Extracted records:
● ● ● ● ● ● ●

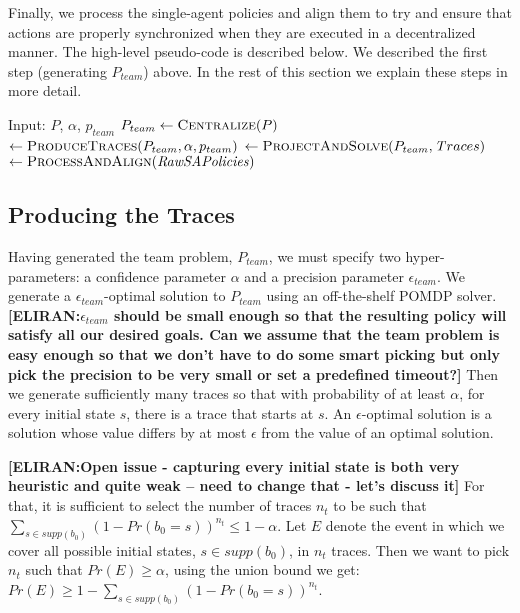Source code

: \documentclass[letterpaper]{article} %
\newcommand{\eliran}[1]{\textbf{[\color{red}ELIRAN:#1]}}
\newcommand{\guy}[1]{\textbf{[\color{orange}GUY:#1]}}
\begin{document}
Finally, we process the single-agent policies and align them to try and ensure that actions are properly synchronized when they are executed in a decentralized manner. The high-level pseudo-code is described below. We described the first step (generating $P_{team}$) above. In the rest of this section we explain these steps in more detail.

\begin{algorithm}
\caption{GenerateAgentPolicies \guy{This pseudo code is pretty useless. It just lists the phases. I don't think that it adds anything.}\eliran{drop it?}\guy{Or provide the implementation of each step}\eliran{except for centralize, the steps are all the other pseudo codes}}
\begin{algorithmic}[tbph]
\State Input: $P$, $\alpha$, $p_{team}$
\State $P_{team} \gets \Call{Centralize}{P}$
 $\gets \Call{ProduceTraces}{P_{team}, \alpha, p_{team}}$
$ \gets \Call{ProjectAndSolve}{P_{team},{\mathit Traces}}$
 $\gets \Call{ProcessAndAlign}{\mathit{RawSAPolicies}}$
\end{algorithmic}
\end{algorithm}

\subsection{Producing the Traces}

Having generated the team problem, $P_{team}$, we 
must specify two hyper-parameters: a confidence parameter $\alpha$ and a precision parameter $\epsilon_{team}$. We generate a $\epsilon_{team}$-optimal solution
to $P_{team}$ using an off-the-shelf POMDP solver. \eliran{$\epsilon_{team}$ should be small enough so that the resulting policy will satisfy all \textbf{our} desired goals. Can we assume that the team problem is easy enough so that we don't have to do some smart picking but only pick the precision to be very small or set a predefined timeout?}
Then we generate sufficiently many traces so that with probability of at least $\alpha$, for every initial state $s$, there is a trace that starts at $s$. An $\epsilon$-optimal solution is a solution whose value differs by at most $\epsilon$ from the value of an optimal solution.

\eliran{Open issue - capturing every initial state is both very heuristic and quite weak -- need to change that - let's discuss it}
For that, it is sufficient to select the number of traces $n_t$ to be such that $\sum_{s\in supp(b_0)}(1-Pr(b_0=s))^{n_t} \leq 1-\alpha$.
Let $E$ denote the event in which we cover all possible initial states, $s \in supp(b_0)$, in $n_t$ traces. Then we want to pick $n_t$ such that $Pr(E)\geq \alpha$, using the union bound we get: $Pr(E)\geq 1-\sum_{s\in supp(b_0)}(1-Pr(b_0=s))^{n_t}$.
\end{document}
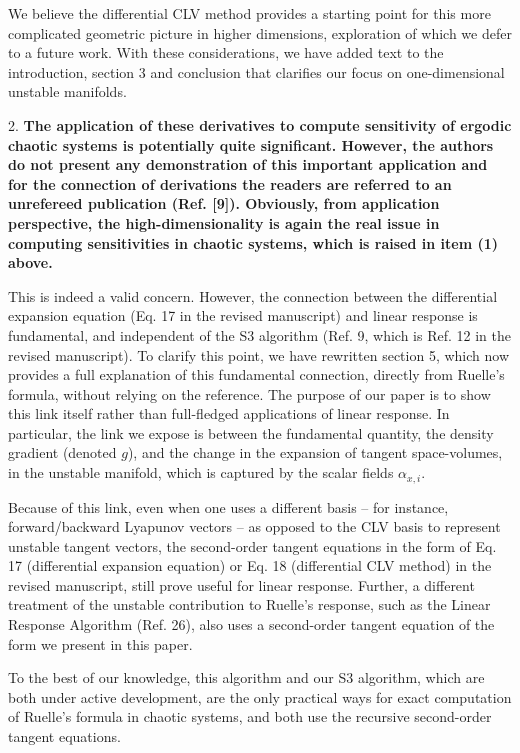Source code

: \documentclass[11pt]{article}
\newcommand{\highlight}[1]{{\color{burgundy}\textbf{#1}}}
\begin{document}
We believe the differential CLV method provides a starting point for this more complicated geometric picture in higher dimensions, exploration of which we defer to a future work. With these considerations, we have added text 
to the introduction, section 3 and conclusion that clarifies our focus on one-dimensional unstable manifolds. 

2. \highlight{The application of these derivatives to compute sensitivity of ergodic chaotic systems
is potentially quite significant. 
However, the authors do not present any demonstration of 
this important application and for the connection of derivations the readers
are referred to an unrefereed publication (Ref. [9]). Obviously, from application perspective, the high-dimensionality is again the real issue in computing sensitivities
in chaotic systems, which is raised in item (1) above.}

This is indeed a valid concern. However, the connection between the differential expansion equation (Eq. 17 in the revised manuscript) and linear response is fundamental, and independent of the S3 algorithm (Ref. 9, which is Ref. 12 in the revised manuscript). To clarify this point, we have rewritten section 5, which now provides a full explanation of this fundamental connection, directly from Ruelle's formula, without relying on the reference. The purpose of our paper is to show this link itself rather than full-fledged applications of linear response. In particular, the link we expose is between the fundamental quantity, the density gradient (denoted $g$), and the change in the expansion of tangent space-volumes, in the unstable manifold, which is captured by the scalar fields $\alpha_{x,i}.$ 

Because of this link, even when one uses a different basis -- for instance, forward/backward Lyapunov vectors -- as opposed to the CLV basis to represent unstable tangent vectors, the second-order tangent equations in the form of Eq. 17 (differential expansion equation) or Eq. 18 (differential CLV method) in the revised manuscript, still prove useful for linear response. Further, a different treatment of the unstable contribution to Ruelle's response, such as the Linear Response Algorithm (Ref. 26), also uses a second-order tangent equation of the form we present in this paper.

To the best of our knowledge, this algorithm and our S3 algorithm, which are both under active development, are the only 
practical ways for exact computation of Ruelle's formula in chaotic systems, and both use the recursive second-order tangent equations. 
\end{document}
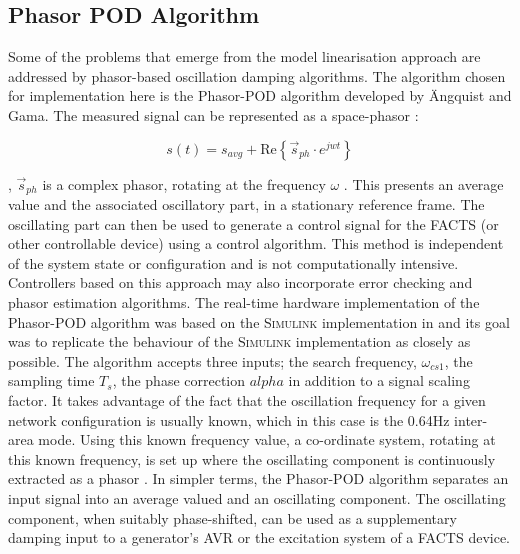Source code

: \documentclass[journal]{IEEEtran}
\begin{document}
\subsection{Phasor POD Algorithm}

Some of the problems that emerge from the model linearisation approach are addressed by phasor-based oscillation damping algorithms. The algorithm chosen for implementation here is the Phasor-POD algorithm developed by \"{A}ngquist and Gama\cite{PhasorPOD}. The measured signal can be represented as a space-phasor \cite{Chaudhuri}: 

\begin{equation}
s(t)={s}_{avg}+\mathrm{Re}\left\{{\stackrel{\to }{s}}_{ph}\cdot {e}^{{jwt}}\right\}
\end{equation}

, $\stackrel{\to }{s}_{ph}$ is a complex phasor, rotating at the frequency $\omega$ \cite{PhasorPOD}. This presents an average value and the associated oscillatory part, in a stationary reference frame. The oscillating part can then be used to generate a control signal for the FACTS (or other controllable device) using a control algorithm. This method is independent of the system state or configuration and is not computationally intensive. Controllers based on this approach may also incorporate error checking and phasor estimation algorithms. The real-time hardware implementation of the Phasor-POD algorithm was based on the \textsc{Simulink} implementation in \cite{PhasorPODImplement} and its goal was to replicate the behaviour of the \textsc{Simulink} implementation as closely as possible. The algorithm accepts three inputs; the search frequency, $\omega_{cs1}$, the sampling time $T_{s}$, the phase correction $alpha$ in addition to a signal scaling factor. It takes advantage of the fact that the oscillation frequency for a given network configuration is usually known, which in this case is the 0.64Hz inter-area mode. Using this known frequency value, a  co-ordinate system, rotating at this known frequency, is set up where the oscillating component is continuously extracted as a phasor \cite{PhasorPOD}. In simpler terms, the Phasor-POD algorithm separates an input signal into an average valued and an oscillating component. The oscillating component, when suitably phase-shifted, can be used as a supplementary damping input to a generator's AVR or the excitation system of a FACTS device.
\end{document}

● ● ● ● ● ● ●

| Exercise requirements |
Should a record include a picture, omit it from your copy and return the rest unchanged.

| Response to this task |
Source code

: \documentclass[letterpaper]{article} %
\newcommand{\eliran}[1]{\textbf{[\color{red}ELIRAN:#1]}}
\newcommand{\guy}[1]{\textbf{[\color{orange}GUY:#1]}}
\begin{document}
Finally, we process the single-agent policies and align them to try and ensure that actions are properly synchronized when they are executed in a decentralized manner. The high-level pseudo-code is described below. We described the first step (generating $P_{team}$) above. In the rest of this section we explain these steps in more detail.

\begin{algorithm}
\caption{GenerateAgentPolicies \guy{This pseudo code is pretty useless. It just lists the phases. I don't think that it adds anything.}\eliran{drop it?}\guy{Or provide the implementation of each step}\eliran{except for centralize, the steps are all the other pseudo codes}}
\begin{algorithmic}[tbph]
\State Input: $P$, $\alpha$, $p_{team}$
\State $P_{team} \gets \Call{Centralize}{P}$
 $\gets \Call{ProduceTraces}{P_{team}, \alpha, p_{team}}$
$ \gets \Call{ProjectAndSolve}{P_{team},{\mathit Traces}}$
 $\gets \Call{ProcessAndAlign}{\mathit{RawSAPolicies}}$
\end{algorithmic}
\end{algorithm}

\subsection{Producing the Traces}

Having generated the team problem, $P_{team}$, we 
must specify two hyper-parameters: a confidence parameter $\alpha$ and a precision parameter $\epsilon_{team}$. We generate a $\epsilon_{team}$-optimal solution
to $P_{team}$ using an off-the-shelf POMDP solver. \eliran{$\epsilon_{team}$ should be small enough so that the resulting policy will satisfy all \textbf{our} desired goals. Can we assume that the team problem is easy enough so that we don't have to do some smart picking but only pick the precision to be very small or set a predefined timeout?}
Then we generate sufficiently many traces so that with probability of at least $\alpha$, for every initial state $s$, there is a trace that starts at $s$. An $\epsilon$-optimal solution is a solution whose value differs by at most $\epsilon$ from the value of an optimal solution.

\eliran{Open issue - capturing every initial state is both very heuristic and quite weak -- need to change that - let's discuss it}
For that, it is sufficient to select the number of traces $n_t$ to be such that $\sum_{s\in supp(b_0)}(1-Pr(b_0=s))^{n_t} \leq 1-\alpha$.
Let $E$ denote the event in which we cover all possible initial states, $s \in supp(b_0)$, in $n_t$ traces. Then we want to pick $n_t$ such that $Pr(E)\geq \alpha$, using the union bound we get: $Pr(E)\geq 1-\sum_{s\in supp(b_0)}(1-Pr(b_0=s))^{n_t}$.
\end{document}
Source code

: \documentclass[11pt]{article}
\newcommand{\highlight}[1]{{\color{burgundy}\textbf{#1}}}
\begin{document}
We believe the differential CLV method provides a starting point for this more complicated geometric picture in higher dimensions, exploration of which we defer to a future work. With these considerations, we have added text 
to the introduction, section 3 and conclusion that clarifies our focus on one-dimensional unstable manifolds. 

2. \highlight{The application of these derivatives to compute sensitivity of ergodic chaotic systems
is potentially quite significant. 
However, the authors do not present any demonstration of 
this important application and for the connection of derivations the readers
are referred to an unrefereed publication (Ref. [9]). Obviously, from application perspective, the high-dimensionality is again the real issue in computing sensitivities
in chaotic systems, which is raised in item (1) above.}

This is indeed a valid concern. However, the connection between the differential expansion equation (Eq. 17 in the revised manuscript) and linear response is fundamental, and independent of the S3 algorithm (Ref. 9, which is Ref. 12 in the revised manuscript). To clarify this point, we have rewritten section 5, which now provides a full explanation of this fundamental connection, directly from Ruelle's formula, without relying on the reference. The purpose of our paper is to show this link itself rather than full-fledged applications of linear response. In particular, the link we expose is between the fundamental quantity, the density gradient (denoted $g$), and the change in the expansion of tangent space-volumes, in the unstable manifold, which is captured by the scalar fields $\alpha_{x,i}.$ 

Because of this link, even when one uses a different basis -- for instance, forward/backward Lyapunov vectors -- as opposed to the CLV basis to represent unstable tangent vectors, the second-order tangent equations in the form of Eq. 17 (differential expansion equation) or Eq. 18 (differential CLV method) in the revised manuscript, still prove useful for linear response. Further, a different treatment of the unstable contribution to Ruelle's response, such as the Linear Response Algorithm (Ref. 26), also uses a second-order tangent equation of the form we present in this paper.

To the best of our knowledge, this algorithm and our S3 algorithm, which are both under active development, are the only 
practical ways for exact computation of Ruelle's formula in chaotic systems, and both use the recursive second-order tangent equations. 
\end{document}
Source code

: \documentclass[journal]{IEEEtran}
\begin{document}
\subsection{Phasor POD Algorithm}

Some of the problems that emerge from the model linearisation approach are addressed by phasor-based oscillation damping algorithms. The algorithm chosen for implementation here is the Phasor-POD algorithm developed by \"{A}ngquist and Gama\cite{PhasorPOD}. The measured signal can be represented as a space-phasor \cite{Chaudhuri}: 

\begin{equation}
s(t)={s}_{avg}+\mathrm{Re}\left\{{\stackrel{\to }{s}}_{ph}\cdot {e}^{{jwt}}\right\}
\end{equation}

, $\stackrel{\to }{s}_{ph}$ is a complex phasor, rotating at the frequency $\omega$ \cite{PhasorPOD}. This presents an average value and the associated oscillatory part, in a stationary reference frame. The oscillating part can then be used to generate a control signal for the FACTS (or other controllable device) using a control algorithm. This method is independent of the system state or configuration and is not computationally intensive. Controllers based on this approach may also incorporate error checking and phasor estimation algorithms. The real-time hardware implementation of the Phasor-POD algorithm was based on the \textsc{Simulink} implementation in \cite{PhasorPODImplement} and its goal was to replicate the behaviour of the \textsc{Simulink} implementation as closely as possible. The algorithm accepts three inputs; the search frequency, $\omega_{cs1}$, the sampling time $T_{s}$, the phase correction $alpha$ in addition to a signal scaling factor. It takes advantage of the fact that the oscillation frequency for a given network configuration is usually known, which in this case is the 0.64Hz inter-area mode. Using this known frequency value, a  co-ordinate system, rotating at this known frequency, is set up where the oscillating component is continuously extracted as a phasor \cite{PhasorPOD}. In simpler terms, the Phasor-POD algorithm separates an input signal into an average valued and an oscillating component. The oscillating component, when suitably phase-shifted, can be used as a supplementary damping input to a generator's AVR or the excitation system of a FACTS device.
\end{document}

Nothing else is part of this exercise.